Shades of Planet of the Apes!

Katherine A. Carroll, Executive Director of National Health Federation, has written a piece about animal-human hybrids (chimeras) that are being engineered to fill the need for organs for transplant patients.1  Researchers have been inserting human cells (fetal cells) into early pig and sheep embryos since 2014. “Humanized” mice are being used to study cancer, inflammatory diseases, infectious disease, and the formation of blood cells (hematopoiesis).

Carroll cites research in which human glial cells injected into mouse pups completely “usurped” the native cells.2 The neurons, which do the thinking, were murine; but the glial cells, which strengthen connections between neurons, were human. These humanized mice were much smarter than normal mice.

Carroll points out some ethical questions about developing and then using these new life forms. First, to gain a usable organ for transplant, the chimera would have to be “taken to term”; that is, the being would have developed sufficiently to live on its own. Second, what if chimeras develop human characteristics? At what point would they deserve the same rights and privileges as humans? How could harvesting their organs be justified?

We are already horrified to hear when prisoners in other countries are forced to donate organs3; how much worse would it be to engineer a being for the sole purpose of taking their organs and their lives? Wouldn’t it be better to seek other, more ethical options, such as 3D or 4D organ printing, using a person’s own cells?

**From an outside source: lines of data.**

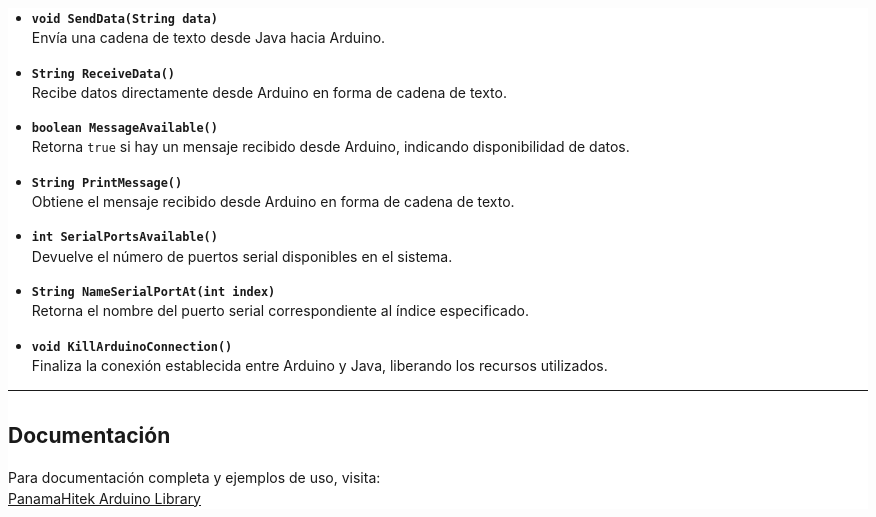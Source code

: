 - **`void SendData(String data)`**  
  Envía una cadena de texto desde Java hacia Arduino.

- **`String ReceiveData()`**  
  Recibe datos directamente desde Arduino en forma de cadena de texto.

- **`boolean MessageAvailable()`**  
  Retorna `true` si hay un mensaje recibido desde Arduino, indicando disponibilidad de datos.

- **`String PrintMessage()`**  
  Obtiene el mensaje recibido desde Arduino en forma de cadena de texto.

- **`int SerialPortsAvailable()`**  
  Devuelve el número de puertos serial disponibles en el sistema.

- **`String NameSerialPortAt(int index)`**  
  Retorna el nombre del puerto serial correspondiente al índice especificado.

- **`void KillArduinoConnection()`**  
  Finaliza la conexión establecida entre Arduino y Java, liberando los recursos utilizados.


---

## Documentación

Para documentación completa y ejemplos de uso, visita:  
[PanamaHitek Arduino Library](http://panamahitek.com/libreria-arduino-para-java/)

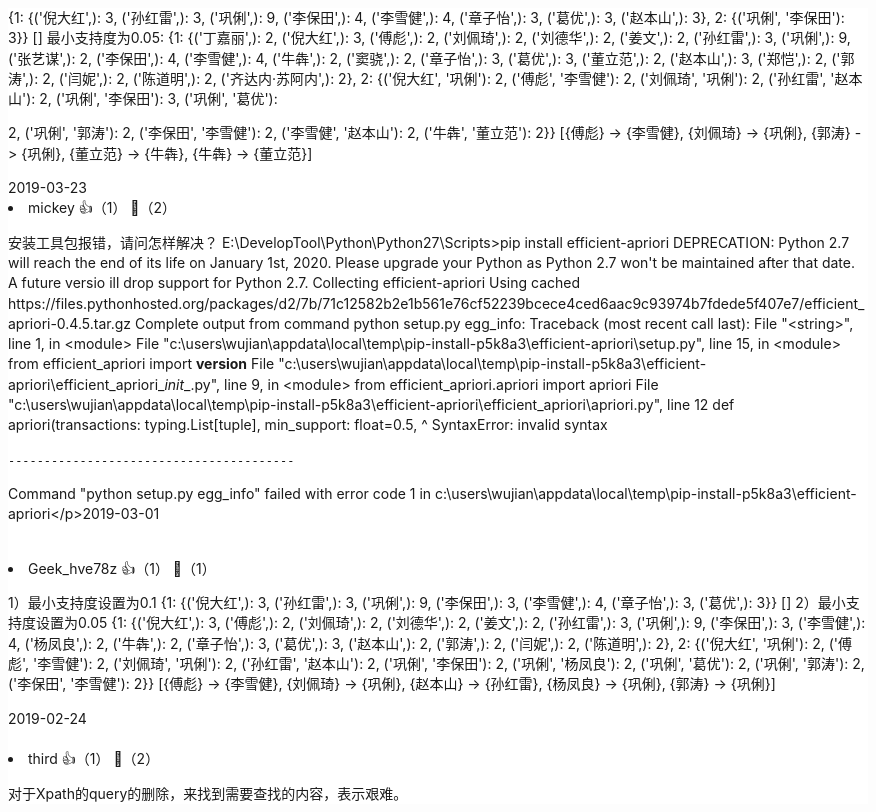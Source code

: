 {1: {(&#39;倪大红&#39;,): 3, (&#39;孙红雷&#39;,): 3, (&#39;巩俐&#39;,): 9, (&#39;李保田&#39;,): 4, (&#39;李雪健&#39;,): 4, (&#39;章子怡&#39;,): 3, (&#39;葛优&#39;,): 3, (&#39;赵本山&#39;,): 3}, 2: {(&#39;巩俐&#39;, &#39;李保田&#39;): 3}}
[]
最小支持度为0.05:
{1: {(&#39;丁嘉丽&#39;,): 2, (&#39;倪大红&#39;,): 3, (&#39;傅彪&#39;,): 2, (&#39;刘佩琦&#39;,): 2, (&#39;刘德华&#39;,): 2, (&#39;姜文&#39;,): 2, (&#39;孙红雷&#39;,): 3, (&#39;巩俐&#39;,): 9, (&#39;张艺谋&#39;,): 2, (&#39;李保田&#39;,): 4, (&#39;李雪健&#39;,): 4, (&#39;牛犇&#39;,): 2, (&#39;窦骁&#39;,): 2, (&#39;章子怡&#39;,): 3, (&#39;葛优&#39;,): 3, (&#39;董立范&#39;,): 2, (&#39;赵本山&#39;,): 3, (&#39;郑恺&#39;,): 2, (&#39;郭涛&#39;,): 2, (&#39;闫妮&#39;,): 2, (&#39;陈道明&#39;,): 2, (&#39;齐达内·苏阿内&#39;,): 2}, 2: {(&#39;倪大红&#39;, &#39;巩俐&#39;): 2, (&#39;傅彪&#39;, &#39;李雪健&#39;): 2, (&#39;刘佩琦&#39;, &#39;巩俐&#39;): 2, (&#39;孙红雷&#39;, &#39;赵本山&#39;): 2, (&#39;巩俐&#39;, &#39;李保田&#39;): 3, (&#39;巩俐&#39;, &#39;葛优&#39;): 

2, (&#39;巩俐&#39;, &#39;郭涛&#39;): 2, (&#39;李保田&#39;, &#39;李雪健&#39;): 2, (&#39;李雪健&#39;, &#39;赵本山&#39;): 2, (&#39;牛犇&#39;, &#39;董立范&#39;): 2}}
[{傅彪} -&gt; {李雪健}, {刘佩琦} -&gt; {巩俐}, {郭涛} -&gt; {巩俐}, {董立范} -&gt; {牛犇}, {牛犇} -&gt; {董立范}]</p>2019-03-23</li><br/><li><span>mickey</span> 👍（1） 💬（2）<p>安装工具包报错，请问怎样解决？
E:\DevelopTool\Python\Python27\Scripts&gt;pip install efficient-apriori
DEPRECATION: Python 2.7 will reach the end of its life on January 1st, 2020. Please upgrade your Python as Python 2.7 won&#39;t be maintained after that date. A future versio
ill drop support for Python 2.7.
Collecting efficient-apriori
  Using cached https:&#47;&#47;files.pythonhosted.org&#47;packages&#47;d2&#47;7b&#47;71c12582b2e1b561e76cf52239bcece4ced6aac9c93974b7fdede5f407e7&#47;efficient_apriori-0.4.5.tar.gz
    Complete output from command python setup.py egg_info:
    Traceback (most recent call last):
      File &quot;&lt;string&gt;&quot;, line 1, in &lt;module&gt;
      File &quot;c:\users\wujian\appdata\local\temp\pip-install-p5k8a3\efficient-apriori\setup.py&quot;, line 15, in &lt;module&gt;
        from efficient_apriori import __version__
      File &quot;c:\users\wujian\appdata\local\temp\pip-install-p5k8a3\efficient-apriori\efficient_apriori\__init__.py&quot;, line 9, in &lt;module&gt;
        from efficient_apriori.apriori import apriori
      File &quot;c:\users\wujian\appdata\local\temp\pip-install-p5k8a3\efficient-apriori\efficient_apriori\apriori.py&quot;, line 12
        def apriori(transactions: typing.List[tuple], min_support: float=0.5,
                                ^
    SyntaxError: invalid syntax

    ----------------------------------------
Command &quot;python setup.py egg_info&quot; failed with error code 1 in c:\users\wujian\appdata\local\temp\pip-install-p5k8a3\efficient-apriori\</p>2019-03-01</li><br/><li><span>Geek_hve78z</span> 👍（1） 💬（1）<p>1）最小支持度设置为0.1
{1: {(&#39;倪大红&#39;,): 3, (&#39;孙红雷&#39;,): 3, (&#39;巩俐&#39;,): 9, (&#39;李保田&#39;,): 3, (&#39;李雪健&#39;,): 4, (&#39;章子怡&#39;,): 3, (&#39;葛优&#39;,): 3}}
[]
2）最小支持度设置为0.05
{1: {(&#39;倪大红&#39;,): 3, (&#39;傅彪&#39;,): 2, (&#39;刘佩琦&#39;,): 2, (&#39;刘德华&#39;,): 2, (&#39;姜文&#39;,): 2, (&#39;孙红雷&#39;,): 3, (&#39;巩俐&#39;,): 9, (&#39;李保田&#39;,): 3, (&#39;李雪健&#39;,): 4, (&#39;杨凤良&#39;,): 2, (&#39;牛犇&#39;,): 2, (&#39;章子怡&#39;,): 3, (&#39;葛优&#39;,): 3, (&#39;赵本山&#39;,): 2, (&#39;郭涛&#39;,): 2, (&#39;闫妮&#39;,): 2, (&#39;陈道明&#39;,): 2}, 2: {(&#39;倪大红&#39;, &#39;巩俐&#39;): 2, (&#39;傅彪&#39;, &#39;李雪健&#39;): 2, (&#39;刘佩琦&#39;, &#39;巩俐&#39;): 2, (&#39;孙红雷&#39;, &#39;赵本山&#39;): 2, (&#39;巩俐&#39;, &#39;李保田&#39;): 2, (&#39;巩俐&#39;, &#39;杨凤良&#39;): 2, (&#39;巩俐&#39;, &#39;葛优&#39;): 2, (&#39;巩俐&#39;, &#39;郭涛&#39;): 2, (&#39;李保田&#39;, &#39;李雪健&#39;): 2}}
[{傅彪} -&gt; {李雪健}, {刘佩琦} -&gt; {巩俐}, {赵本山} -&gt; {孙红雷}, {杨凤良} -&gt; {巩俐}, {郭涛} -&gt; {巩俐}]</p>2019-02-24</li><br/><li><span>third</span> 👍（1） 💬（2）<p>对于Xpath的query的删除，来找到需要查找的内容，表示艰难。
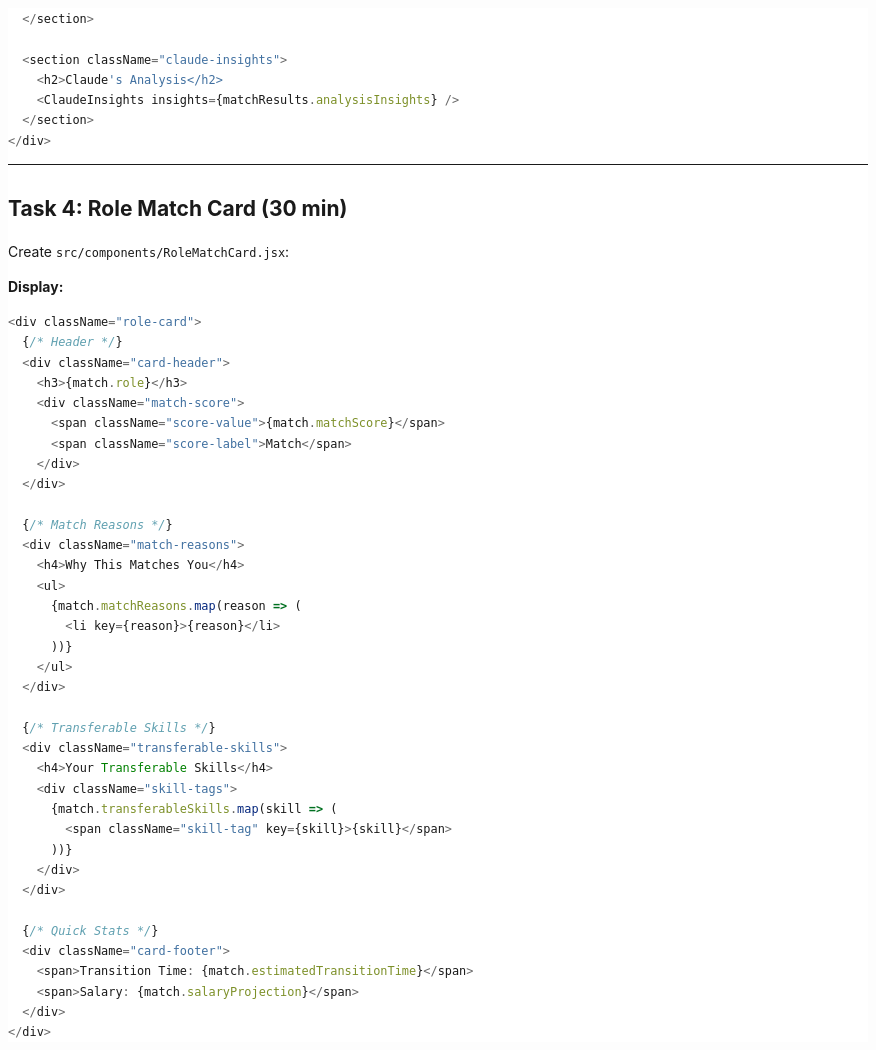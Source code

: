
 ```javascript
  </section>

  <section className="claude-insights">
    <h2>Claude's Analysis</h2>
    <ClaudeInsights insights={matchResults.analysisInsights} />
  </section>
</div>
```

---

## Task 4: Role Match Card (30 min)

Create `src/components/RoleMatchCard.jsx`:

**Display:**
```javascript
<div className="role-card">
  {/* Header */}
  <div className="card-header">
    <h3>{match.role}</h3>
    <div className="match-score">
      <span className="score-value">{match.matchScore}</span>
      <span className="score-label">Match</span>
    </div>
  </div>

  {/* Match Reasons */}
  <div className="match-reasons">
    <h4>Why This Matches You</h4>
    <ul>
      {match.matchReasons.map(reason => (
        <li key={reason}>{reason}</li>
      ))}
    </ul>
  </div>

  {/* Transferable Skills */}
  <div className="transferable-skills">
    <h4>Your Transferable Skills</h4>
    <div className="skill-tags">
      {match.transferableSkills.map(skill => (
        <span className="skill-tag" key={skill}>{skill}</span>
      ))}
    </div>
  </div>

  {/* Quick Stats */}
  <div className="card-footer">
    <span>Transition Time: {match.estimatedTransitionTime}</span>
    <span>Salary: {match.salaryProjection}</span>
  </div>
</div>
```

“Technology sweeps over us like a tsunami and yet we are making judgments as we go along integrating new research, data, and applications with scarcely time to consider their long-term impact,” Carroll writes.  Should ethics be a bigger player in science and technology? And if so, how and when should it take part?

References

  1. Carroll KA. Alien Species…on the Threshold of a Brave New World. Townsend Letter. May 2018;73-76.
  2. Coghlan A. The smart mouse with the half-human brain. New Scientist. December 1, 2014.
  3. Wilson C. Prisoners in China are still being used as organ donors, says inquiry. June 18, 2019.